Often, we conceptualize mental toughness as an unyielding kind of grit – the relentless pursuit of a goal through unbreakable determination and persistence. But, I’ve discovered through my own experiences and observations, mental toughness is not solely this rigid trait, and toughness reliant on this rigidity is all the more fragile and susceptible to shattering in ways that make recovery incredibly difficult.
I’ve often encountered the narrative of mental toughness as this “do or die” relentless pursuit of a goal. It took me many failures and reaching some critical breaking points to realize that it is, paradoxically, just as much about flexibility, openness, gentleness, and adaptability as it is about grit and forcefulness.
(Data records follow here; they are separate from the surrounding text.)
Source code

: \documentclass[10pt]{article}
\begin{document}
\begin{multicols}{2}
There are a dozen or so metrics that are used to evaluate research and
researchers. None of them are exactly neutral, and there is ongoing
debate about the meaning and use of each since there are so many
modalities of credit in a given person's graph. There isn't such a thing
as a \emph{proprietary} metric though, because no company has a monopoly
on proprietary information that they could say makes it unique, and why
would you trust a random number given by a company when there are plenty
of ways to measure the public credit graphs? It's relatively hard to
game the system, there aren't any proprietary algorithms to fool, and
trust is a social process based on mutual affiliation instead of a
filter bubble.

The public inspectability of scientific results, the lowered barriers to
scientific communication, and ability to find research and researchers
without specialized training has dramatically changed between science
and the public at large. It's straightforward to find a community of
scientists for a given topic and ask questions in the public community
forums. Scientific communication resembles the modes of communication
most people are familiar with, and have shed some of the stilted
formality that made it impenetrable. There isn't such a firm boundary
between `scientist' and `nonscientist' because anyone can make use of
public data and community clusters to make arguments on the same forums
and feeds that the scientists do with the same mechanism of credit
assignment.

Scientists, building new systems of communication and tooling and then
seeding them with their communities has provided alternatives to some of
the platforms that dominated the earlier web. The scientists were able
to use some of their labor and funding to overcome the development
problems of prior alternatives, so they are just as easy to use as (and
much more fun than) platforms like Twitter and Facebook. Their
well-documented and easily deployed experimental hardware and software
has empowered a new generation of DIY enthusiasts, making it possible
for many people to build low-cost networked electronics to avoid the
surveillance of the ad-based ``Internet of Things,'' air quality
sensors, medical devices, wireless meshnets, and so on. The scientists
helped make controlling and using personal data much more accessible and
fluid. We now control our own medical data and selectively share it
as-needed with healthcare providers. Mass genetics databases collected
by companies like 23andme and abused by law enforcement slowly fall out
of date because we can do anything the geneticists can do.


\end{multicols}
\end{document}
True and sustainable, long-term mental toughness is a beautiful amalgamation of resilience and adaptability, determination and gentleness, persistence and openness. Just as harder steel, less forgiving and more rigid, risks catastrophic shattering when subjected to enough strain, the same is true for our mentalities.
You’ve likely heard of “sisu”, a Finnish term echoed in some fitness circles. It encapsulates an ideal of relentless determination, endurance, and hardiness. It’s an attitude for facing adversity and beating insurmountable odds.
“Sisu” is an idiom. It doesn’t have a direct English counterpart, but it symbolizes a blend of relentless determination, endurance, and hardiness. It’s an attitude for confronting adversity, and hardship, in true Viking-blood fashion, like a berserker on henbane. Do or die.
That’s great for a suicide mission. Or even for breaking through barriers, shattering glass ceilings, and boosting through plateaus in competition. But it’s not a mindset to build a sustainable, healthy lifestyle around. It’s more of a “here for a good time, not a long time approach.”
Across the world in Tanzania, there’s another phrase that captures a resilient and determined heart, in quite a different way, “hamna shida.” Though it’s often translated as ‘no problem,’ (a La ‘Hakuna Matata’ from The Lion King) essence is much deeper. It conveys an attitude of “Oh well… life happens. Accept it and keep moving forward appropriately, without making it harder on yourself & others by being angry about it.”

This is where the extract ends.